The City Administrator, or his or her designee, ("hearing officer") shall give not less than forty-eight hours notice, served in the same manner as summons in a civil action in accordance with Article 3 (commencing with Section 415.10) of Chapter
4 of Title 5 of Part 2 of the
Code of Civil Procedure (If the owner of record, after diligent search cannot be found, the notice may be served by posting a copy thereof in a conspicuous place upon the property for a period of ten days and publication thereof in a newspaper of general circulation published in the county in which the property is located pursuant to Section 6062) to the responsible party or parties who are responsible for the maintenance or a parcel of property containing graffiti ("property"), and, if a different person is the owner of record of the parcel of land on which the nuisance is maintained, based on the last equalized assessment roll or the supplemental roll, whichever is more current, then to said owner ("owner") also, of a "due process" hearing at which said responsible party and owner shall be entitled to present evidence and argue that his or her property does not contain graffiti. The determination of the hearing officer after the "due process" hearing shall be final and not appealable. If, after the due process hearing, regardless of the attendance of the responsible party, owner, or their respective agents, the hearing officer determines that the property contains graffiti viewable from a public or quasi-public place, the hearing officer shall give written notice ("eradication order") that, unless the graffiti is removed within five days thereafter, the City shall enter upon the property, cause the removal, painting over (in such color as shall meet with the approval of the hearing officer) or such other eradication thereof ("eradication effort") as the hearing officer determines appropriate, and shall provide the responsible party and owner thereafter with an accounting of the costs of such eradication effort on a "full cost recovery basis."
b.
Eradication effort. Not sooner than the time specified in the
order of the hearing officer, the City Administrator, or his designee,
shall implement the eradication order, and shall provide an accounting
to the responsible party, and as appropriate, the owner, of the costs
thereof ("eradication accounting").
c.
Cost hearing. If the responsible party or owner fails to request
a hearing before the hearing officer on the eradication accounting
("cost of hearing"), or if requested, and a cost hearing is conducted
after extending due process to the responsible party and, as appropriate,
the owner, after such a cost hearing, the hearing officer determines
that all or a portion of the costs are appropriately chargeable to
the eradication effort, the total amount set forth in the eradication
accounting, or such amount thereof determined as appropriate by the
hearing officer, ("assessed eradication charges") shall be due and
payable by the responsible party within thirty days.
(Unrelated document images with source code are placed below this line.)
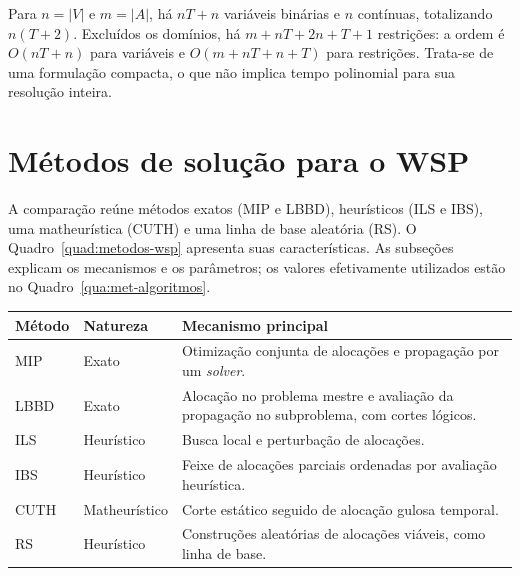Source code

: Para $n=|V|$ e $m=|A|$, há $nT+n$ variáveis binárias e $n$ contínuas,
totalizando $n(T+2)$. Excluídos os domínios, há
$m+nT+2n+T+1$ restrições: a ordem é $O(nT+n)$ para variáveis e
$O(m+nT+n+T)$ para restrições. Trata-se de uma formulação compacta,
o que não implica tempo polinomial para sua resolução inteira.

\section{Métodos de solução para o WSP}\label{sec:metodos-wsp}

A comparação reúne métodos exatos (MIP e LBBD), heurísticos (ILS e IBS),
uma matheurística (CUTH) e uma linha de base aleatória (RS).
O Quadro~\ref{quad:metodos-wsp} apresenta suas características.
As subseções explicam os mecanismos e os parâmetros; os valores efetivamente
utilizados estão no Quadro~\ref{qua:met-algoritmos}.

\begin{quadro}[htbp]
\centering
\caption{Abordagens consideradas para o WSP.}\label{quad:metodos-wsp}
\begin{singlespace}
\begin{tabular}{|p{1.4cm}|p{2.4cm}|p{8.4cm}|}
\hline
Método & Natureza & Mecanismo principal\\ \hline
MIP & Exato & Otimização conjunta de alocações e propagação por um \textit{solver}.\\ \hline
LBBD & Exato & Alocação no problema mestre e avaliação da propagação no subproblema, com cortes lógicos.\\ \hline
ILS & Heurístico & Busca local e perturbação de alocações.\\ \hline
IBS & Heurístico & Feixe de alocações parciais ordenadas por avaliação heurística.\\ \hline
CUTH & Matheurístico & Corte estático seguido de alocação gulosa temporal.\\ \hline
RS & Heurístico & Construções aleatórias de alocações viáveis, como linha de base.\\ \hline
\end{tabular}
\par\smallskip
{}
\end{singlespace}
\end{quadro}

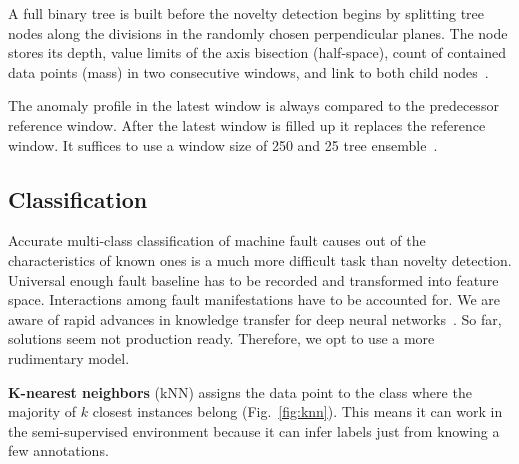 A full binary tree is built before the novelty detection begins by splitting tree nodes along the divisions in the randomly chosen perpendicular planes. The node stores its depth, value limits of the axis bisection (half-space), count of contained data points (mass) in two consecutive windows, and link to both child nodes~\cite{tan_fast_2011}. 

The anomaly profile in the latest window is always compared to the predecessor reference window. After the latest window is filled up it replaces the reference window. It suffices to use a window size of 250 and 25 tree ensemble~\cite{tan_fast_2011}.

\subsection{Classification}
Accurate multi-class classification of machine fault causes out of the characteristics of known ones is a much more difficult task than novelty detection. Universal enough fault baseline has to be recorded and transformed into feature space. Interactions among fault manifestations have to be accounted for. We are aware of rapid advances in knowledge transfer for deep neural networks~\cite{maurya_condition-based_2021}. So far, solutions seem not production ready. Therefore, we opt to use a more rudimentary model.
\bigbreak

\textbf{K-nearest neighbors} (kNN) assigns the data point to the class where the majority of $k$ closest instances belong (Fig.~\ref{fig:knn}). This means it can work in the semi-supervised environment because it can infer labels just from knowing a few annotations.

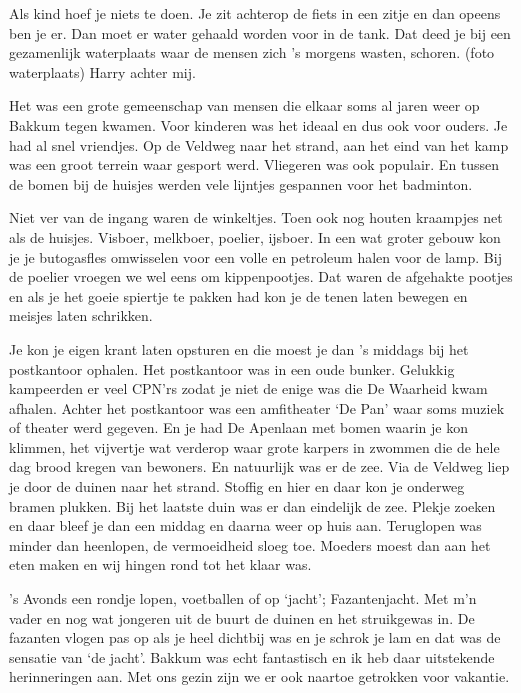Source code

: \documentclass[10pt,twoside, openright]{memoir}
\begin{document}
Als kind hoef je niets te doen. Je zit achterop de fiets in een zitje en dan opeens ben je er. Dan moet er water gehaald worden voor in de tank. Dat deed je bij een gezamenlijk waterplaats waar de mensen zich ’s morgens wasten, schoren.  
(foto waterplaats) Harry achter mij.

Het was een grote gemeenschap van mensen die elkaar soms al jaren weer op Bakkum tegen kwamen.  Voor kinderen was het ideaal en dus ook voor ouders. Je had al snel vriendjes. Op de Veldweg naar het strand, aan het eind van het kamp was een groot terrein waar gesport werd. Vliegeren was ook populair. En tussen de bomen bij de huisjes werden vele lijntjes gespannen voor het badminton.

Niet ver van de ingang waren de winkeltjes. Toen ook nog houten kraampjes net als de huisjes. Visboer, melkboer, poelier, ijsboer. In een wat groter gebouw kon je je butogasfles omwisselen voor een volle en petroleum halen voor de lamp. Bij de poelier vroegen we wel eens om kippenpootjes. Dat waren de afgehakte pootjes en als je het goeie spiertje te pakken had kon je de tenen laten bewegen en meisjes laten schrikken.

Je kon je eigen krant laten opsturen en die moest je dan ’s middags bij het postkantoor ophalen. Het postkantoor was in een oude bunker. Gelukkig kampeerden er veel CPN’rs zodat je niet de enige was die De Waarheid kwam afhalen. Achter het postkantoor was een amfitheater ‘De Pan’ waar soms muziek of theater werd gegeven. En je had De Apenlaan met bomen waarin je kon klimmen, het vijvertje wat verderop waar grote karpers in zwommen die de hele dag brood kregen van bewoners.
En natuurlijk was er de zee. Via de Veldweg liep je door de duinen naar het strand. Stoffig en hier en daar kon je onderweg bramen plukken. Bij het laatste duin was er dan eindelijk de zee. Plekje zoeken en daar bleef je dan een middag en daarna weer op huis aan. Teruglopen was minder dan heenlopen, de vermoeidheid sloeg toe. Moeders moest dan aan het eten maken en wij hingen rond tot het klaar was. 

’s Avonds een rondje lopen, voetballen of op ‘jacht’; Fazantenjacht. Met m’n vader en nog wat jongeren uit de buurt de duinen en het struikgewas in. De fazanten vlogen pas op als je heel dichtbij was en je schrok je lam en dat was de sensatie van ‘de jacht’.
Bakkum was echt fantastisch en ik heb daar uitstekende herinneringen aan. Met ons gezin zijn we er ook naartoe getrokken voor vakantie.
\end{document}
Any amount of
assessed eradication charges assessed by the hearing officer which
are less than the total amount set forth in the eradication accounting
shall be explained by written letter from the hearing officer to the
City Council members.
d.
Lien. As to such property where the responsible party is the
owner, if all or any portion of the assessed eradication charges remain
unpaid after thirty days, pursuant to the authority created by law,
including
Government Codes Section 38773, et seq., shall constitute
and is hereby declared to constitute a lien on the property which
was the subject matter of the eradication effort. The director of
public works shall present a resolution of lien to the City Council,
and upon passage and adoption thereof, shall cause a certified copy
thereof to be recorded with the Stanislaus County Recorder's Office.